Di fronte alla fotografia può sembrare di essere, o di sentirsi divisi tra due fronti principali che si potrebbero riassumere con due esempi:
il primo con la famosa immagine di Robert Capa delle donne che cercano notizia dei loro cari scomparsi in guerra mostrandone la fotografia ai reduci, con tutta l’emozione che carica questo effetto di realtà che la fotografia ha sempre avuto e ha sempre significato, e d’altro canto, con l’implicazione inevitabile della scomparsa, rapporto con la morte e il passato che non può non comportare; il secondo con un’osservazione che Alberto Giacometti amava ripetere, che diceva che lo avevano sempre sorpreso gli artisti astrattisti che ti mostrano la fotografia dei loro figli! Lui, Giacometti, che astrattista non era, nelle fotografie non vedeva più la “somiglianza” con ciò che rappresentano, ma soltanto macchie bianche e nere sparse su un supporto di carta: l’unicità della fotografia legata all’individualità del rappresentato si contrapporrebbe così alla sua invisibilità, irriconoscibilità totale. Oppure ancora si può prendere la fotografia come oggetto nostalgico e melanconico per eccellenza.
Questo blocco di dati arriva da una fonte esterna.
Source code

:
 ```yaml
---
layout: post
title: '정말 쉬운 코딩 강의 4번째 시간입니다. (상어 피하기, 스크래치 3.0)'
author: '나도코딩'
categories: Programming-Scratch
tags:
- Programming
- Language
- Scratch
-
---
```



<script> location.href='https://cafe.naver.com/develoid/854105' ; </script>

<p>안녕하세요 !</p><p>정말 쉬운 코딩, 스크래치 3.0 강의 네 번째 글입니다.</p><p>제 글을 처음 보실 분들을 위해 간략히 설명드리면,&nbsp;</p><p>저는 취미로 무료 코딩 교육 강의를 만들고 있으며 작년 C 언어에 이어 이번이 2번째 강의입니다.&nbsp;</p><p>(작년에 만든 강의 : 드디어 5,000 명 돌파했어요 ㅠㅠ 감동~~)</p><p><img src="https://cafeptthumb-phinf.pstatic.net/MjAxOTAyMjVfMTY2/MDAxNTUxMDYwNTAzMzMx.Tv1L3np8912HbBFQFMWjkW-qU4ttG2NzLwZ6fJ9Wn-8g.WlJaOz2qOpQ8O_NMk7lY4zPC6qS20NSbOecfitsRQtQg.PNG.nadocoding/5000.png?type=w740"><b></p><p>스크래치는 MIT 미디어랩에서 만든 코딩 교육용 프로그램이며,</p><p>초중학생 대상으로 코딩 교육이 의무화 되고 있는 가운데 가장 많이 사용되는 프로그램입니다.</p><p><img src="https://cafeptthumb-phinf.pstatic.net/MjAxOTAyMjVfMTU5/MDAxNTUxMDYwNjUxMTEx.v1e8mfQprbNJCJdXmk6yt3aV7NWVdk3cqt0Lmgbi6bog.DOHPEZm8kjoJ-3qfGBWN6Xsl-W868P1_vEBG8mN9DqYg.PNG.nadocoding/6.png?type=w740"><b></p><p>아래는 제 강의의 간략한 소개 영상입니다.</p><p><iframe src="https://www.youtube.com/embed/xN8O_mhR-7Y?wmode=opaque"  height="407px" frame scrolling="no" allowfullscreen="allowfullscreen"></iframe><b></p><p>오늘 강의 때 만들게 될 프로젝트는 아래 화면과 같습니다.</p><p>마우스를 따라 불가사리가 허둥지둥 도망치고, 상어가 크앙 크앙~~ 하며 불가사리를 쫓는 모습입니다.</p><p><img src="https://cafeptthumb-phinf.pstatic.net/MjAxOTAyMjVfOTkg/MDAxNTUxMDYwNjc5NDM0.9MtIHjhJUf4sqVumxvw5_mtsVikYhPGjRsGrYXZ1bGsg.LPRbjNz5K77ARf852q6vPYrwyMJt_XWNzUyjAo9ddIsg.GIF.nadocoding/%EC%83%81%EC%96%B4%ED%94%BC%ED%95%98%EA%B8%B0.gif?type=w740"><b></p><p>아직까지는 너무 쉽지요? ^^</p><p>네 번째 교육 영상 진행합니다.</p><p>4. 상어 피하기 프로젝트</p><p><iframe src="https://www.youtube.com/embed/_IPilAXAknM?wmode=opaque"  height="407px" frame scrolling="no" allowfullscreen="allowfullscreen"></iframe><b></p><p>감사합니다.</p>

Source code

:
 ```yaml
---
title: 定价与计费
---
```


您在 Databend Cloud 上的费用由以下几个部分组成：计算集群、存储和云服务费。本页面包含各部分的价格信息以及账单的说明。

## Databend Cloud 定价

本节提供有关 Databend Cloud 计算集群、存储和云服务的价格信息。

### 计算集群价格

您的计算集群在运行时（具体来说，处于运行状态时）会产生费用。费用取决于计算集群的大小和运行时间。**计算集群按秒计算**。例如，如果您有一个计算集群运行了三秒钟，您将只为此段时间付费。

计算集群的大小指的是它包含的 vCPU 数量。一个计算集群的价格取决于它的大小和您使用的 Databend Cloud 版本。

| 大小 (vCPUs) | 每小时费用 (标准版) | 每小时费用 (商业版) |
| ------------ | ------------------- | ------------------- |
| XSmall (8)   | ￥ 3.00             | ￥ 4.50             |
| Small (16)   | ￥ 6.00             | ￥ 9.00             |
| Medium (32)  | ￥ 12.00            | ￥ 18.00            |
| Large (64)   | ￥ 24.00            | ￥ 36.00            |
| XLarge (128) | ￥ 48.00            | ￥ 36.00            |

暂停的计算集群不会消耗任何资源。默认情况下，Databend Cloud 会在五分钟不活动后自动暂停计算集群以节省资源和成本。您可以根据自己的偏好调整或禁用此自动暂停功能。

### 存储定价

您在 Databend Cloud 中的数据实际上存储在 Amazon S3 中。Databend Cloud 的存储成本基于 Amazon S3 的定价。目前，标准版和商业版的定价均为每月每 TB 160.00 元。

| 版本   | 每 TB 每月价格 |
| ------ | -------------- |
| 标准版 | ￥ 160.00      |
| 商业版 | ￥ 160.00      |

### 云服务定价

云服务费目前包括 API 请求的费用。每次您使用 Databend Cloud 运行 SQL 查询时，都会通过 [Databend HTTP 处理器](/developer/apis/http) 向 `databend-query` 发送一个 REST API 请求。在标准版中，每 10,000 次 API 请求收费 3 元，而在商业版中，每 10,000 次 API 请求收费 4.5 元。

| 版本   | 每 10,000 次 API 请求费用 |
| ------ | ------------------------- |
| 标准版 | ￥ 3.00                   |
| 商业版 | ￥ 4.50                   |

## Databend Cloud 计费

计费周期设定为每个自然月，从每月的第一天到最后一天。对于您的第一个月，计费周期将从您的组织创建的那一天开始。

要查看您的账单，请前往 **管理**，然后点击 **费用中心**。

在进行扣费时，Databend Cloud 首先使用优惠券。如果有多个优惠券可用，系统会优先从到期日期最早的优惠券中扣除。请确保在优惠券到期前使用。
Con il suo particolare rapporto con il tempo passato e trascorso per sempre ma trasformato in immagine, con il suo senso della perdita, del vuoto, e insieme del possesso intimo e dell’impulso alla sostituzione, pretesa di esaustività, di archiviazione totale, o, al contrario, come luogo dell’abiezione e della depravazione più profonda e radicale, come non esita a scrivere Thomas Bernard, per il quale la fotografia mostra solo l’istante grottesco e comico, falsificazione completa e mostruosa della natura, della realtà e dell’uomo.
In realtà le posizioni possibili di fronte alla fotografia sono veramente molte, e molte sono state , una più stimolante dell’altra.